Curating Content To Support Learning About Humanity's Transition

This content was posted on  20 Nov 20  by   The Daily Evolver  on  Podcast
Using and Misusing History – Premodern lessons in a postmodern world

On last week’s edition of CNN’s Global Public Square, host Fareed Zakaria ardently condemned Donald Trump’s attack on the election, drawing dark parallels to the rise of Hitler and Nazism after World War 1.

His first guest, former National Security Advisor, General H. R. McMaster, chided Fareed for “misusing history”, arguing that the US has modern institutions specifically built to withstand the will of an autocrat.

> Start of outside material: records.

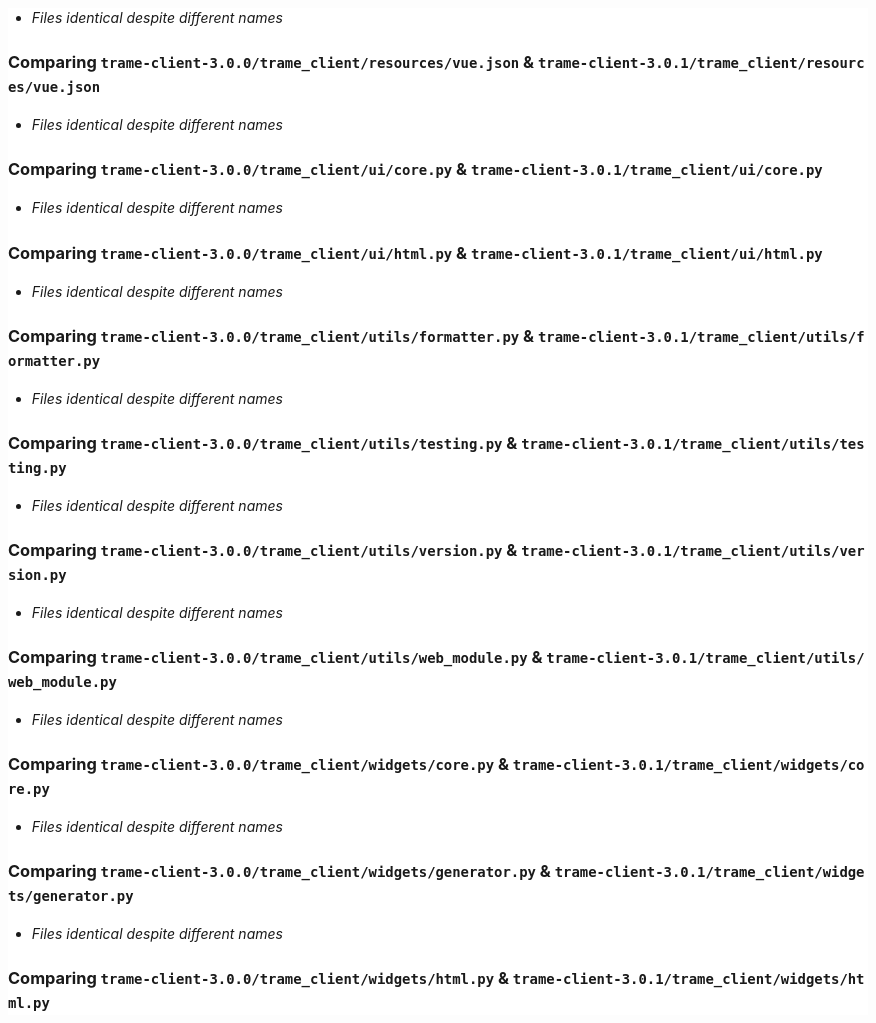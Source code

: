  * *Files identical despite different names*

### Comparing `trame-client-3.0.0/trame_client/resources/vue.json` & `trame-client-3.0.1/trame_client/resources/vue.json`

 * *Files identical despite different names*

### Comparing `trame-client-3.0.0/trame_client/ui/core.py` & `trame-client-3.0.1/trame_client/ui/core.py`

 * *Files identical despite different names*

### Comparing `trame-client-3.0.0/trame_client/ui/html.py` & `trame-client-3.0.1/trame_client/ui/html.py`

 * *Files identical despite different names*

### Comparing `trame-client-3.0.0/trame_client/utils/formatter.py` & `trame-client-3.0.1/trame_client/utils/formatter.py`

 * *Files identical despite different names*

### Comparing `trame-client-3.0.0/trame_client/utils/testing.py` & `trame-client-3.0.1/trame_client/utils/testing.py`

 * *Files identical despite different names*

### Comparing `trame-client-3.0.0/trame_client/utils/version.py` & `trame-client-3.0.1/trame_client/utils/version.py`

 * *Files identical despite different names*

### Comparing `trame-client-3.0.0/trame_client/utils/web_module.py` & `trame-client-3.0.1/trame_client/utils/web_module.py`

 * *Files identical despite different names*

### Comparing `trame-client-3.0.0/trame_client/widgets/core.py` & `trame-client-3.0.1/trame_client/widgets/core.py`

 * *Files identical despite different names*

### Comparing `trame-client-3.0.0/trame_client/widgets/generator.py` & `trame-client-3.0.1/trame_client/widgets/generator.py`

 * *Files identical despite different names*

### Comparing `trame-client-3.0.0/trame_client/widgets/html.py` & `trame-client-3.0.1/trame_client/widgets/html.py`
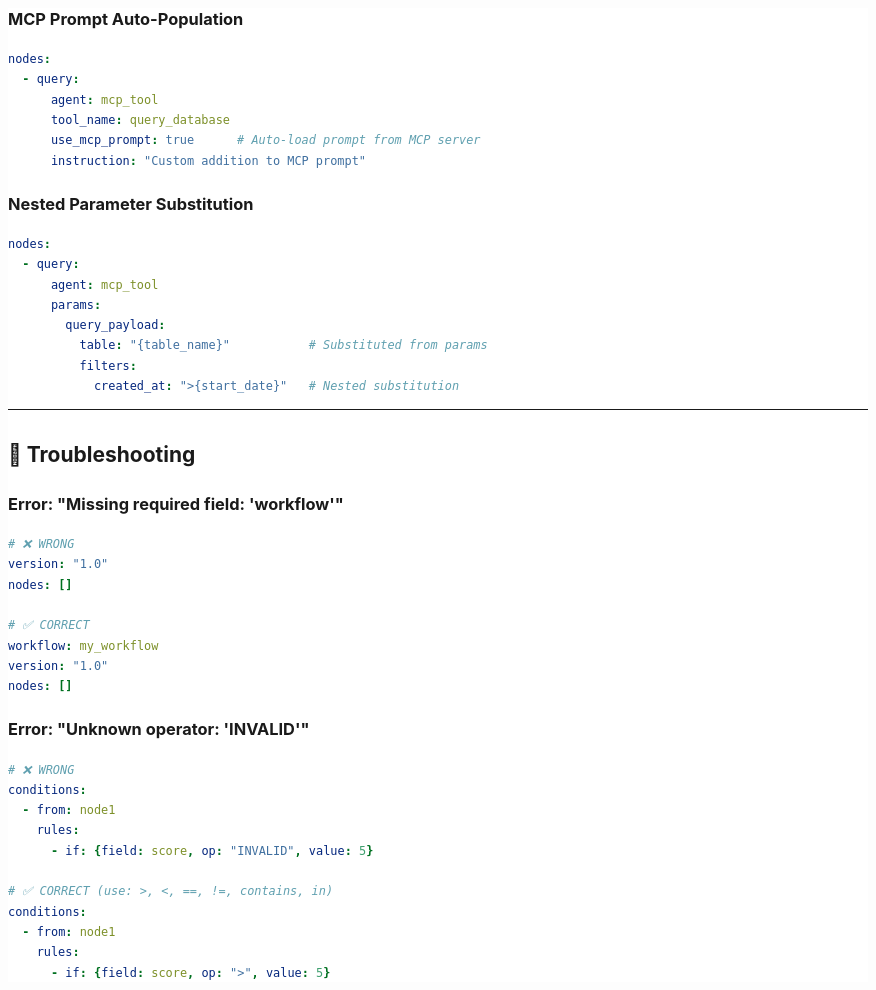 ### MCP Prompt Auto-Population

```yaml
nodes:
  - query:
      agent: mcp_tool
      tool_name: query_database
      use_mcp_prompt: true      # Auto-load prompt from MCP server
      instruction: "Custom addition to MCP prompt"
```

### Nested Parameter Substitution

```yaml
nodes:
  - query:
      agent: mcp_tool
      params:
        query_payload:
          table: "{table_name}"           # Substituted from params
          filters:
            created_at: ">{start_date}"   # Nested substitution
```

---

## 🐛 Troubleshooting

### Error: "Missing required field: 'workflow'"

```yaml
# ❌ WRONG
version: "1.0"
nodes: []

# ✅ CORRECT
workflow: my_workflow
version: "1.0"
nodes: []
```

### Error: "Unknown operator: 'INVALID'"

```yaml
# ❌ WRONG
conditions:
  - from: node1
    rules:
      - if: {field: score, op: "INVALID", value: 5}

# ✅ CORRECT (use: >, <, ==, !=, contains, in)
conditions:
  - from: node1
    rules:
      - if: {field: score, op: ">", value: 5}
```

There is an essential truth in both of these perspectives. Fareed is right that the pre-rational tiers of human consciousness can be dangerous and violent. They hunger for great myths, and thrill to the warrior leader who has come to set the world right.

McMaster is correct that the US government is built to check these non-rational impulses, and seems to be doing so effectively against the onslaught of Trump the Red.

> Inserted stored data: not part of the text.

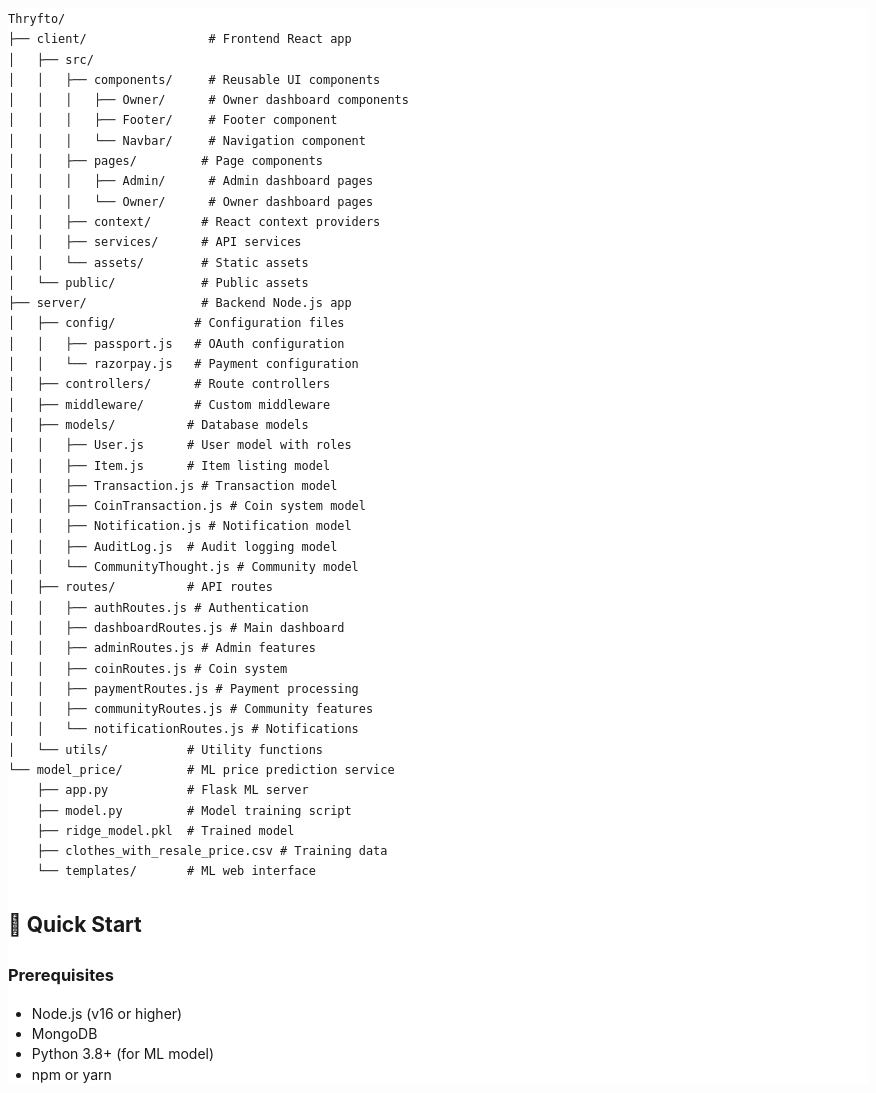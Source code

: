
 ```
Thryfto/
├── client/                 # Frontend React app
│   ├── src/
│   │   ├── components/     # Reusable UI components
│   │   │   ├── Owner/      # Owner dashboard components
│   │   │   ├── Footer/     # Footer component
│   │   │   └── Navbar/     # Navigation component
│   │   ├── pages/         # Page components
│   │   │   ├── Admin/      # Admin dashboard pages
│   │   │   └── Owner/      # Owner dashboard pages
│   │   ├── context/       # React context providers
│   │   ├── services/      # API services
│   │   └── assets/        # Static assets
│   └── public/            # Public assets
├── server/                # Backend Node.js app
│   ├── config/           # Configuration files
│   │   ├── passport.js   # OAuth configuration
│   │   └── razorpay.js   # Payment configuration
│   ├── controllers/      # Route controllers
│   ├── middleware/       # Custom middleware
│   ├── models/          # Database models
│   │   ├── User.js      # User model with roles
│   │   ├── Item.js      # Item listing model
│   │   ├── Transaction.js # Transaction model
│   │   ├── CoinTransaction.js # Coin system model
│   │   ├── Notification.js # Notification model
│   │   ├── AuditLog.js  # Audit logging model
│   │   └── CommunityThought.js # Community model
│   ├── routes/          # API routes
│   │   ├── authRoutes.js # Authentication
│   │   ├── dashboardRoutes.js # Main dashboard
│   │   ├── adminRoutes.js # Admin features
│   │   ├── coinRoutes.js # Coin system
│   │   ├── paymentRoutes.js # Payment processing
│   │   ├── communityRoutes.js # Community features
│   │   └── notificationRoutes.js # Notifications
│   └── utils/           # Utility functions
└── model_price/         # ML price prediction service
    ├── app.py           # Flask ML server
    ├── model.py         # Model training script
    ├── ridge_model.pkl  # Trained model
    ├── clothes_with_resale_price.csv # Training data
    └── templates/       # ML web interface
```

## 🚀 Quick Start

### Prerequisites
- Node.js (v16 or higher)
- MongoDB
- Python 3.8+ (for ML model)
- npm or yarn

In this episode, I argue that integral thinking provides a next possibility beyond trusting leaders and trusting institutions. It is to trust in development itself, which in modernity and postmodernity has installed reliable new structures of rationality and sensitivity, which dilute and contain (but do not eliminate) the premodern ones.

Maybe the lesson of Germany in the ‘30’s is not that it could happen again in the US., but is learned by observing the subsequent evolution of Germany into a world-leading nation, less than a lifetime later. And that the odious Trump, if not Trumpism altogether, is headed for the ash heap of history.